High-income nations should also use their influence in global forums and donor organizations to ensure synergies between cervical cancer as part of SRHR and health system strengthening — which donors are currently prioritizing — are capitalized on.
Making cervical cancer prevention accessible
Alongside investment to improve availability of cervical cancer prevention services, we must also prioritize access to these services.
There is currently considerable variation in uptake between and within nations that have cervical cancer screening programs, and this can largely be attributed to variation in screening accessibility.
For example, screening can be less accessible to women experiencing certain cultural and societal factors which are known to influence uptake of cervical screening. Women are less likely to be screened if they live in a rural setting, did not attend secondary education, have a low household income, or live in nations with low gender equality index values.
There are effective ways of accommodating these socioeconomic differences. Self-collecting a cervical sample can minimize barriers such as fear and shame and increase inclusivity in screening. WHO’s recent guideline update on cervical screening recommends this method to improve accessibility, and it is essential that program supporters and designers strive to help implement this approach.

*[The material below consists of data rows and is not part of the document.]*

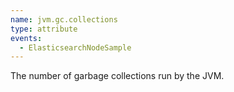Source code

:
 ```yaml
---
name: jvm.gc.collections
type: attribute
events:
  - ElasticsearchNodeSample
---
```


The number of garbage collections run by the JVM.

Similarly, with HPV vaccination uptake, understanding is growing about the importance of comprehensive communication and social mobilization strategies to address concerns and improve understanding in parents, carers, teachers, and adolescent girls themselves.
Cancer Research UK is currently funding public health researchers in India to learn lessons from Southeast Asian nations and Indian states that have successfully introduced HPV vaccination programs. Interim findings evidence the effectiveness of engaging community health workers to provide tailored education sessions and ensure information is accessible to all. These findings, and others, will be shared with policymakers in India to strengthen the evidence base needed to design and implement a nationwide HPV vaccination program.
Breaking the bias
Empowering women, girls, and their families to engage with cervical cancer prevention services is as essential to reducing cervical cancer bias as providing financial support for the delivery of high-quality services.
By prioritizing cervical cancer prevention program funding and accessible service delivery, we will come one step closer to a gender-equal world, free from bias and the cervical cancer burden that comes with it. Women and girls don’t have time for any other alternative.